Subsequently, as shown in FIG. 2C, the second polysilicon layer 7 and the second oxide layer 6 may be photographed and etched on the second polysilicon layer 7 except for the upper portion of each word line 2. By removing the remaining portion of the word line 2, an oxide film / polysilicon film block having a predetermined width is formed on each word line 2, and then a third polysilicon film 8 having a predetermined thickness is deposited.

Subsequently, as shown in FIG. 2D, the RIE process is performed to form the sidewall polysilicon film 8a on each oxide film / polysilicon film block located above each word line 2.

The second oxide film 6 is selectively removed from the oxide film / polysilicon film block by dipping in an oxide film to form a hollow storage node polysilicon film on each word line 2.

Finally, as shown in FIG. 2E, the capacitor dielectric layer 9 and the plate polysilicon layer 10 are sequentially deposited on the surface of the storage node polysilicon layer.

At this time, the capacitor dielectric film 9 and the plate polysilicon film 10 are also deposited on the hollow surface, and in particular, the plate polysilicon film 10 is deposited to sufficiently fill the hollow.

The DRAM cell structure of the present invention manufactured as described above includes a semiconductor substrate 1 having a source and drain region and a word line 2 formed thereon, an insulating film formed on the semiconductor substrate 1 and having contact holes in the source region; First polysilicon (5) connected to the source region and formed on the insulating film on a neighboring word line, and columnar third polysilicon connected to both sides of the first polysilicon (5) and to upper peripheral portions of contact holes; (8a), second polysilicon (7) formed on both sides of the third polysilicon (8a) on both sides of the contact hole in parallel with the first polysilicon (5), and the first and second And a dielectric film 9 and a plate polysilicon 10 formed on the surface of the third polysilicon 5, 8a, and 7.

According to the present invention as described above is as follows.

First, it is possible to increase the capacitance of the DRAM cell than the conventional process.

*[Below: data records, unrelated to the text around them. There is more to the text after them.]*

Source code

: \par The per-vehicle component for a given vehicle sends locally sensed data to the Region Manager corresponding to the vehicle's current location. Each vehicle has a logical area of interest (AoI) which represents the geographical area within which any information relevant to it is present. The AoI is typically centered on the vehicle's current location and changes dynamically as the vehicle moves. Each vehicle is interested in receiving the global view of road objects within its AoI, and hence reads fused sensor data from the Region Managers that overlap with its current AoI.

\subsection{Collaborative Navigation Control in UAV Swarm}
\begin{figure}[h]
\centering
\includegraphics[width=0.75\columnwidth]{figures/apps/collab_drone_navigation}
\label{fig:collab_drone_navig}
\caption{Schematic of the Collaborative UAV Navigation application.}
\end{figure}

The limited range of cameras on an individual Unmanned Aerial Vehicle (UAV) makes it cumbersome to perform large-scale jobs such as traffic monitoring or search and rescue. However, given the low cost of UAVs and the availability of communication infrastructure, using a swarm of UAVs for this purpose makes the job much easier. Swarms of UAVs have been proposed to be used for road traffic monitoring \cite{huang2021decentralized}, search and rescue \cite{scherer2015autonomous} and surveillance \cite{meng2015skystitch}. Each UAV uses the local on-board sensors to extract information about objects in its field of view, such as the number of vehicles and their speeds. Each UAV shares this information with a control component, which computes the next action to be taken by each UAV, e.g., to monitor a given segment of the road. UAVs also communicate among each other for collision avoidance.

Second, before the storage node is formed, the surface is planarized using an oxide film and a nitride film in advance, and the storage node forming process is performed to prevent the possibility of poor step coverage during the process.

Claims (2)

In the DRAM cell fabrication process which is performed after the word line formation, the step of depositing the first oxide film and the nitride film sequentially and forming a contact hole between the word lines, and forming the first polysilicon film from the base of the contact hole to a predetermined height on the nitride film Forming a second oxide film and a second polysilicon film sequentially after the deposition; forming a second oxide film / second polysilicon film block having a predetermined width above each word line; and forming a sidewall polysilicon film on the side of the block. Removing the second oxide film from the block to complete the storage node polysilicon film in the form of a hollow pair; depositing a capacitor dielectric film on the surface of the storage node polysilicon film; and filling the plate polysilicon film so that the hollow is sufficiently filled thereon. DRAM cell manufacturing method comprising the step of depositing. A semiconductor substrate having a source and drain region and a word line formed thereon, an insulating film formed on the semiconductor substrate and having a contact hole in the source region, and a first polysilicon formed on the insulating film connected to the source region and adjacent to the word line; And pillar-shaped third polysilicon connected to both upper sides of the first polysilicon and upper contact holes, and parallel to the first polysilicon on both sides of the third polysilicon around the contact hole. A structure of a DRAM cell comprising a second polysilicon, a dielectric film formed on a surface of the first, second and third polysilicon and a plate polysilicon.